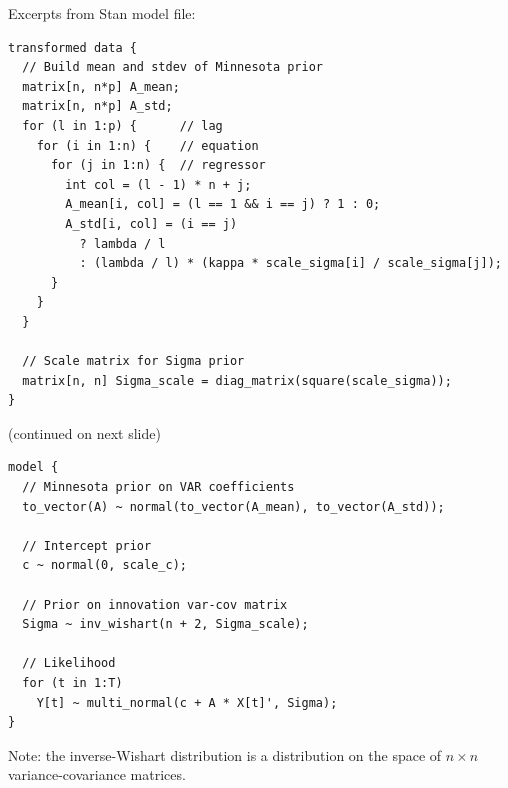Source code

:\begin{frame}[fragile]
Excerpts from Stan model file:
\smallskip
\scriptsize
\begin{verbatim}
transformed data {
  // Build mean and stdev of Minnesota prior
  matrix[n, n*p] A_mean;
  matrix[n, n*p] A_std;
  for (l in 1:p) {      // lag
    for (i in 1:n) {    // equation
      for (j in 1:n) {  // regressor
        int col = (l - 1) * n + j;
        A_mean[i, col] = (l == 1 && i == j) ? 1 : 0;
        A_std[i, col] = (i == j)
          ? lambda / l
          : (lambda / l) * (kappa * scale_sigma[i] / scale_sigma[j]);
      }
    }
  }

  // Scale matrix for Sigma prior
  matrix[n, n] Sigma_scale = diag_matrix(square(scale_sigma));
}
\end{verbatim}
\smallskip
\normalsize
(continued on next slide)
\end{frame}

\begin{frame}[fragile]
\scriptsize
\begin{verbatim}
model {
  // Minnesota prior on VAR coefficients
  to_vector(A) ~ normal(to_vector(A_mean), to_vector(A_std));

  // Intercept prior
  c ~ normal(0, scale_c);

  // Prior on innovation var-cov matrix
  Sigma ~ inv_wishart(n + 2, Sigma_scale);

  // Likelihood
  for (t in 1:T)
    Y[t] ~ multi_normal(c + A * X[t]', Sigma);
}
\end{verbatim}
\bigskip
\normalsize
Note: the inverse-Wishart distribution is a distribution on the space of $n \times n$ variance-covariance matrices.
\end{frame}


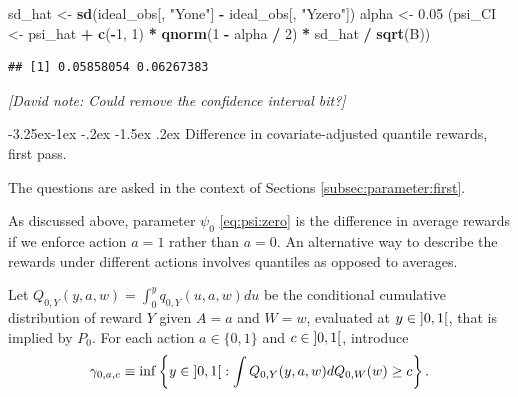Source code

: \documentclass[]{article}
\makeatletter
\newenvironment{Shaded}{\begin{snugshade}}{\end{snugshade}}
\newcommand{\DecValTok}[1]{\textcolor[rgb]{0.00,0.00,0.81}{#1}}
\newcommand{\FloatTok}[1]{\textcolor[rgb]{0.00,0.00,0.81}{#1}}
\newcommand{\KeywordTok}[1]{\textcolor[rgb]{0.13,0.29,0.53}{\textbf{#1}}}
\newcommand{\NormalTok}[1]{#1}
\newcommand{\OperatorTok}[1]{\textcolor[rgb]{0.81,0.36,0.00}{\textbf{#1}}}
\newcommand{\StringTok}[1]{\textcolor[rgb]{0.31,0.60,0.02}{#1}}
\renewcommand\subsection{\@startsection{subsection}{3}{\z@}%
                                     {-3.25ex\@plus -1ex \@minus -.2ex}%
                                     {-1.5ex \@plus .2ex}%
                                     {\normalfont\normalsize\bfseries}}
\newcommand{\gear}{\usebox{\gearbox}\;}
\theoremstyle{definition}
\theoremstyle{definition}
\theoremstyle{definition}
\theoremstyle{remark}
\makeatother
\begin{document}
\begin{Shaded}
\begin{Highlighting}[]
\NormalTok{sd_hat <-}\StringTok{ }\KeywordTok{sd}\NormalTok{(ideal_obs[, }\StringTok{"Yone"}\NormalTok{] }\OperatorTok{-}\StringTok{ }\NormalTok{ideal_obs[, }\StringTok{"Yzero"}\NormalTok{])}
\NormalTok{alpha <-}\StringTok{ }\FloatTok{0.05}
\NormalTok{(psi_CI <-}\StringTok{ }\NormalTok{psi_hat }\OperatorTok{+}\StringTok{ }\KeywordTok{c}\NormalTok{(}\OperatorTok{-}\DecValTok{1}\NormalTok{, }\DecValTok{1}\NormalTok{) }\OperatorTok{*}\StringTok{ }\KeywordTok{qnorm}\NormalTok{(}\DecValTok{1} \OperatorTok{-}\StringTok{ }\NormalTok{alpha }\OperatorTok{/}\StringTok{ }\DecValTok{2}\NormalTok{) }\OperatorTok{*}\StringTok{ }\NormalTok{sd_hat }\OperatorTok{/}\StringTok{ }\KeywordTok{sqrt}\NormalTok{(B))}
\end{Highlighting}
\end{Shaded}

\begin{verbatim}
## [1] 0.05858054 0.06267383
\end{verbatim}

\emph{{[}David note: Could remove the confidence interval bit?{]}}

\subsection{\gear Difference in covariate-adjusted quantile rewards, first
pass.}  
\label{subsec:exo:dave:one}

The questions are asked in the context of Sections
\ref{subsec:parameter:first}.

As discussed above, parameter \(\psi_0\) \eqref{eq:psi:zero} is the
difference in average rewards if we enforce action \(a = 1\) rather than
\(a = 0\). An alternative way to describe the rewards under different
actions involves quantiles as opposed to averages.

Let \(Q_{0,Y}(y, a, w) = \int_{0}^y q_{0,Y}(u, a, w) du\) be the
conditional cumulative distribution of reward \(Y\) given \(A=a\) and
\(W=w\), evaluated at \(y \in \interval[open]{0}{1}\), that is implied
by \(P_0\). For each action \(a \in \{0,1\}\) and
\(c \in \interval[open]{0}{1}\), introduce \begin{equation}
\label{def_quantile}     \gamma_{0,a,c}    \equiv     \inf    \left\{y     \in
\interval[open]{0}{1}  : \int  Q_{0,Y}(y, a,  w) dQ_{0,W}(w)  \ge c  \right\}.
\end{equation}
\end{document}
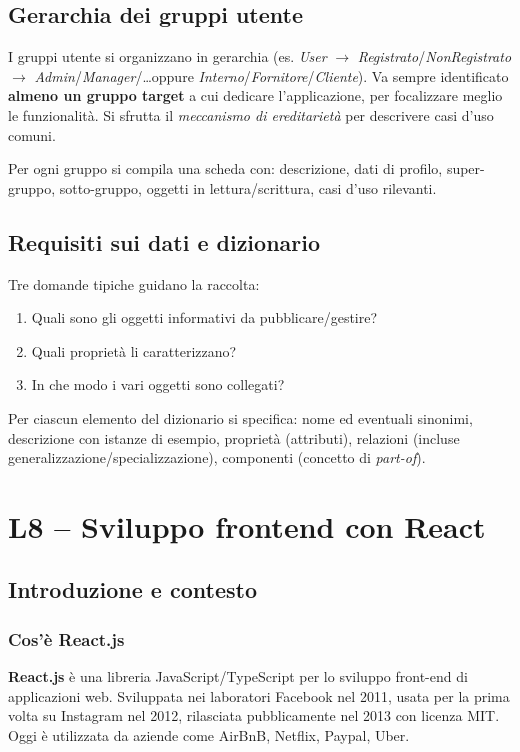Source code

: \documentclass[11pt,a4paper]{article}
\begin{document}
\subsection{Gerarchia dei gruppi utente}

I gruppi utente si organizzano in gerarchia (es. \emph{User} $\to$ \emph{Registrato}/\emph{NonRegistrato} $\to$ \emph{Admin}/\emph{Manager}/\ldots oppure \emph{Interno}/\emph{Fornitore}/\emph{Cliente}). Va sempre identificato \textbf{almeno un gruppo target} a cui dedicare l'applicazione, per focalizzare meglio le funzionalit\`a. Si sfrutta il \emph{meccanismo di ereditariet\`a} per descrivere casi d'uso comuni.

Per ogni gruppo si compila una scheda con: descrizione, dati di profilo, super-gruppo, sotto-gruppo, oggetti in lettura/scrittura, casi d'uso rilevanti.

\subsection{Requisiti sui dati e dizionario}

Tre domande tipiche guidano la raccolta:
\begin{enumerate}[leftmargin=*]
    \item Quali sono gli oggetti informativi da pubblicare/gestire?
    \item Quali propriet\`a li caratterizzano?
    \item In che modo i vari oggetti sono collegati?
\end{enumerate}

Per ciascun elemento del dizionario si specifica: nome ed eventuali sinonimi, descrizione con istanze di esempio, propriet\`a (attributi), relazioni (incluse generalizzazione/specializzazione), componenti (concetto di \emph{part-of}).

\section{L8 -- Sviluppo frontend con React}

\subsection{Introduzione e contesto}

\subsubsection{Cos'\`e React.js}
\textbf{React.js} \`e una libreria JavaScript/TypeScript per lo sviluppo front-end di applicazioni web. Sviluppata nei laboratori Facebook nel 2011, usata per la prima volta su Instagram nel 2012, rilasciata pubblicamente nel 2013 con licenza MIT. Oggi \`e utilizzata da aziende come AirBnB, Netflix, Paypal, Uber.
\end{document}
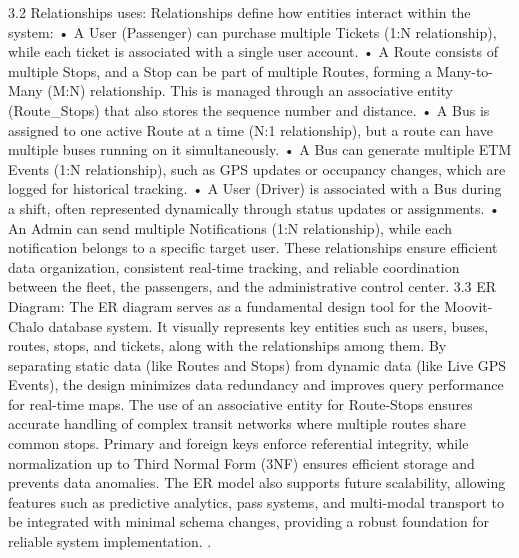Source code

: 3.2	 Relationships uses:
Relationships define how entities interact within the system:
•	A User (Passenger) can purchase multiple Tickets (1:N relationship), while each ticket is associated with a single user account.
•	A Route consists of multiple Stops, and a Stop can be part of multiple Routes, forming a Many-to-Many (M:N) relationship. This is managed through an associative entity (Route_Stops) that also stores the sequence number and distance.
•	A Bus is assigned to one active Route at a time (N:1 relationship), but a route can have multiple buses running on it simultaneously.
•	A Bus can generate multiple ETM Events (1:N relationship), such as GPS updates or occupancy changes, which are logged for historical tracking.
•	A User (Driver) is associated with a Bus during a shift, often represented dynamically through status updates or assignments.
•	An Admin can send multiple Notifications (1:N relationship), while each notification belongs to a specific target user.
These relationships ensure efficient data organization, consistent real-time tracking, and reliable coordination between the fleet, the passengers, and the administrative control center.
3.3	 ER Diagram: 
The ER diagram serves as a fundamental design tool for the Moovit-Chalo database system. It visually represents key entities such as users, buses, routes, stops, and tickets, along with the relationships among them. By separating static data (like Routes and Stops) from dynamic data (like Live GPS Events), the design minimizes data redundancy and improves query performance for real-time maps.
The use of an associative entity for Route-Stops ensures accurate handling of complex transit networks where multiple routes share common stops. Primary and foreign keys enforce referential integrity, while normalization up to Third Normal Form (3NF) ensures efficient storage and prevents data anomalies. The ER model also supports future scalability, allowing features such as predictive analytics, pass systems, and multi-modal transport to be integrated with minimal schema changes, providing a robust foundation for reliable system implementation.
.
 


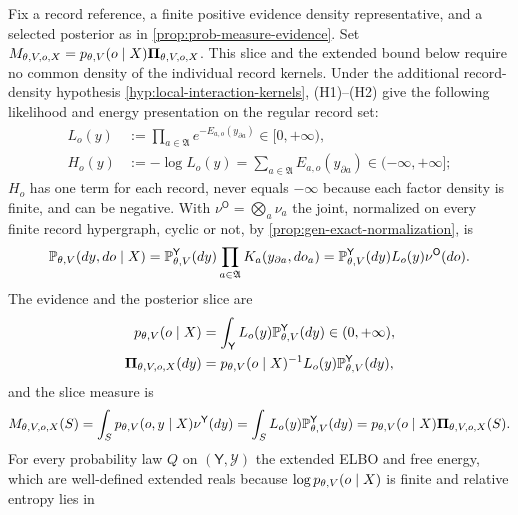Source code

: \label{thm:obs-collective-vfe}
Fix a record reference, a finite positive evidence density representative,
and a selected posterior as in \cref{prop:prob-measure-evidence}.
Set $M_{\theta,V,o,X}=p_{\theta,V}(o\given X)\boldsymbol\Pi_{\theta,V,o,X}$.
This slice and the extended bound below require no common density of the
individual record kernels. Under the additional record-density hypothesis
\cref{hyp:local-interaction-kernels}, (H1)--(H2) give the following
likelihood and energy presentation on the regular record set:
\begin{align}
L_o(y)&:=\prod_{a\in\mathfrak A}e^{-E_{a,o}(y_{\partial a})}\in[0,+\infty),
\label{eq:obs-complete-record-likelihood}\\
H_o(y)&:=-\log L_o(y)=\sum_{a\in\mathfrak A}E_{a,o}(y_{\partial a})
\in(-\infty,+\infty];
\label{eq:obs-interaction-energy}
\end{align}
$H_o$ has one term for each record, never equals $-\infty$ because each factor
density is finite, and can be negative. With $\nu^{\mathsf O}=\bigotimes_a\nu_a$
the joint, normalized on every finite record hypergraph, cyclic or not, by
\cref{prop:gen-exact-normalization}, is
\begin{equation}
\mathbb P_{\theta,V}(dy,do\given X)
=\mathbb P^{\mathsf Y}_{\theta,V}(dy)\prod_{a\in\mathfrak A}K_a(y_{\partial a},do_a)
=\mathbb P^{\mathsf Y}_{\theta,V}(dy)L_o(y)\nu^{\mathsf O}(do).
\label{eq:obs-interaction-joint}
\end{equation}
The evidence and the posterior slice are
\begin{align}
p_{\theta,V}(o\given X)&=\int_{\mathsf Y}L_o(y)\mathbb P^{\mathsf Y}_{\theta,V}(dy)\in(0,+\infty),
\label{eq:obs-global-evidence}\\
\boldsymbol\Pi_{\theta,V,o,X}(dy)&=p_{\theta,V}(o\given X)^{-1}L_o(y)\mathbb P^{\mathsf Y}_{\theta,V}(dy),
\label{eq:obs-global-posterior}
\end{align}
and the slice measure is
\begin{equation}
M_{\theta,V,o,X}(S)=\int_Sp_{\theta,V}(o,y\given X)\nu^{\mathsf Y}(dy)
=\int_SL_o(y)\mathbb P^{\mathsf Y}_{\theta,V}(dy)
=p_{\theta,V}(o\given X)\boldsymbol\Pi_{\theta,V,o,X}(S).
\label{eq:elbo-slice-measure}
\end{equation}
For every probability law $Q$ on $(\mathsf Y,\mathscr Y)$ the extended ELBO and
free energy, which are well-defined extended reals because
$\log p_{\theta,V}(o\given X)$ is finite and relative entropy lies in
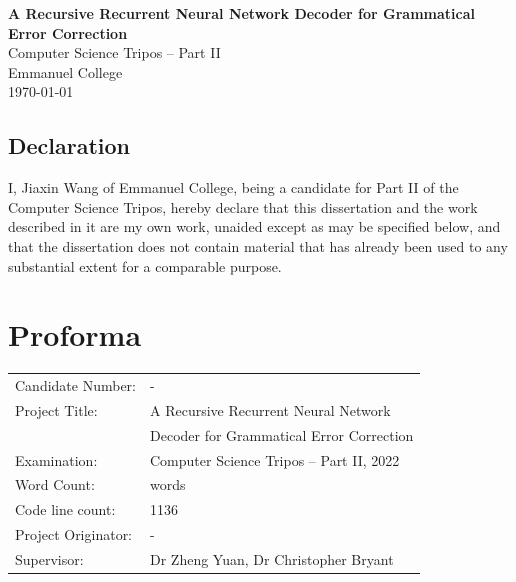 \documentclass[12pt,a4paper,twoside,openright]{report}
\newcommand{\quickwordcount}[1]{%
  \immediate\write18{texcount -1 -sum -merge -q #1.tex output.bbl > #1-words.sum }%
   words%
}
\begin{document}





\pagestyle{empty}


\vspace*{60mm}
\begin{center}
\Huge
\textbf{A Recursive Recurrent Neural Network Decoder for Grammatical Error Correction} \\[5mm]
Computer Science Tripos -- Part II \\[5mm]
Emmanuel College \\[5mm]
\today  %
\end{center}


\pagestyle{plain}

\newpage

\section*{Declaration}

I, Jiaxin Wang of Emmanuel College, being a candidate for Part II of the Computer
Science Tripos, hereby declare that this dissertation and the work described in 
it are my own work, unaided except as may be specified below, and that the dissertation
does not contain material that has already been used to any substantial
extent for a comparable purpose.

\bigskip
{}

\medskip
{}

\chapter*{Proforma}

{\large
\begin{tabular}{ll}
Candidate Number:   & -                       \\
Project Title:      & A Recursive Recurrent Neural Network \\
 & Decoder for Grammatical Error Correction \\
Examination:        & Computer Science Tripos -- Part II, 2022  \\
Word Count:         & \quickwordcount{diss}\footnotemark[1] \\
Code line count:    & 1136 \footnotemark[2]\\
Project Originator: & - \\
Supervisor:         & Dr Zheng Yuan, Dr Christopher Bryant
\end{tabular}
}
\end{document}
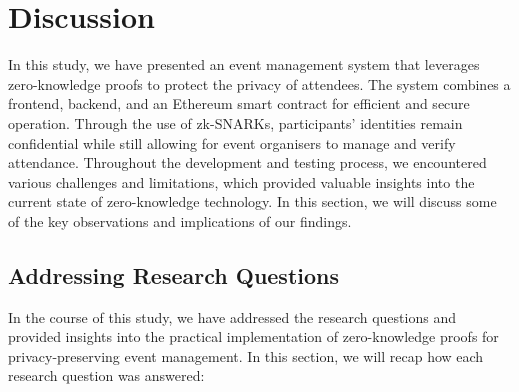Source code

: \chapter{Discussion}
In this study, we have presented an event management system that leverages zero-knowledge proofs to protect the privacy of attendees. The system combines a frontend, backend, and an Ethereum smart contract for efficient and secure operation. Through the use of zk-SNARKs, participants' identities remain confidential while still allowing for event organisers to manage and verify attendance.
Throughout the development and testing process, we encountered various challenges and limitations, which provided valuable insights into the current state of zero-knowledge technology. In this section, we will discuss some of the key observations and implications of our findings.

\section{Addressing Research Questions}
In the course of this study, we have addressed the research questions and provided insights into the practical implementation of zero-knowledge proofs for privacy-preserving event management. In this section, we will recap how each research question was answered:

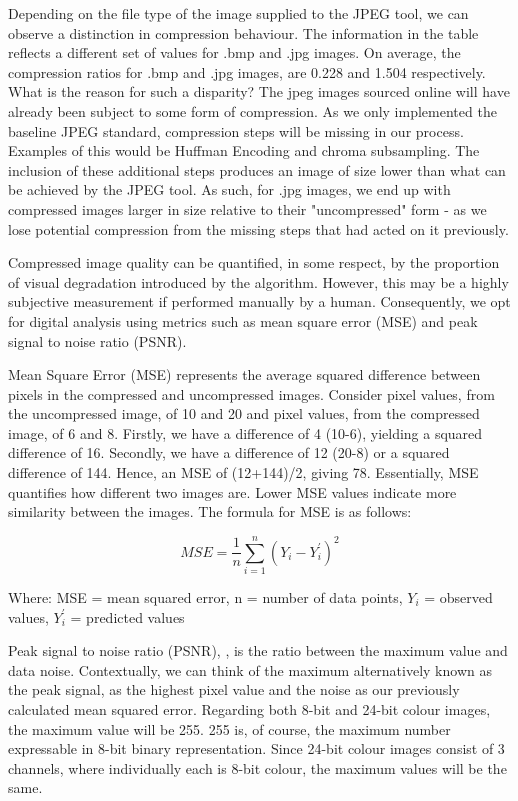 \documentclass{l4proj}
\begin{document}
Depending on the file type of the image supplied to the JPEG tool, we can observe a distinction in compression behaviour. The information in the table reflects a different set of values for .bmp and .jpg images. On average, the compression ratios for .bmp and .jpg images, are 0.228 and 1.504 respectively. What is the reason for such a disparity? The jpeg images sourced online will have already been subject to some form of compression. As we only implemented the baseline JPEG standard, compression steps will be missing in our process. Examples of this would be Huffman Encoding and chroma subsampling. The inclusion of these additional steps produces an image of size lower than what can be achieved by the JPEG tool. As such, for .jpg images, we end up with compressed images larger in size relative to their "uncompressed" form - as we lose potential compression from the missing steps that had acted on it previously. 

Compressed image quality can be quantified, in some respect, by the proportion of visual degradation introduced by the algorithm. However, this may be a highly subjective measurement if performed manually by a human. Consequently, we opt for digital analysis using metrics such as mean square error (MSE) and peak signal to noise ratio (PSNR).

Mean Square Error (MSE) represents the average squared difference between pixels in the compressed and uncompressed images. Consider pixel values, from the uncompressed image, of 10 and 20 and pixel values, from the compressed image, of 6 and 8. Firstly, we have a difference of 4 (10-6), yielding a squared difference of 16. Secondly, we have a difference of 12 (20-8) or a squared difference of 144. Hence, an MSE of (12+144)/2, giving 78. Essentially, MSE quantifies how different two images are. Lower MSE values indicate more similarity between the images. The formula for MSE \citep{mseexplanation} is as follows:


\[MSE = \frac{1}{n}\sum_{i=1}^{n}(Y_{i}-Y^{'}_i ) ^2\]

Where: MSE = mean squared error, n = number of data points, \(Y_{i}\) = observed values, \(Y^{'}_i\) = predicted values


Peak signal to noise ratio (PSNR), \citep{psnrform}, is the ratio between the maximum value and data noise. Contextually, we can think of the maximum alternatively known as the peak signal, as the highest pixel value and the noise as our previously calculated mean squared error. Regarding both 8-bit and 24-bit colour images, the maximum value will be 255. 255 is, of course, the maximum number expressable in 8-bit binary representation. Since 24-bit colour images consist of 3 channels, where individually each is 8-bit colour, the maximum values will be the same.
\end{document}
- - -
Goal of the exercise. The lines above starting at the one that contains "Emmanuel College \\[5mm]" and ending at the one that contains "it are my own" must be transcribed exactly, and no other lines may appear.

Response to the exercise.
Emmanuel College \\[5mm]
\today  %
\end{center}


\pagestyle{plain}

\newpage

\section*{Declaration}

I, Jiaxin Wang of Emmanuel College, being a candidate for Part II of the Computer
Science Tripos, hereby declare that this dissertation and the work described in 
it are my own work, unaided except as may be specified below, and that the dissertation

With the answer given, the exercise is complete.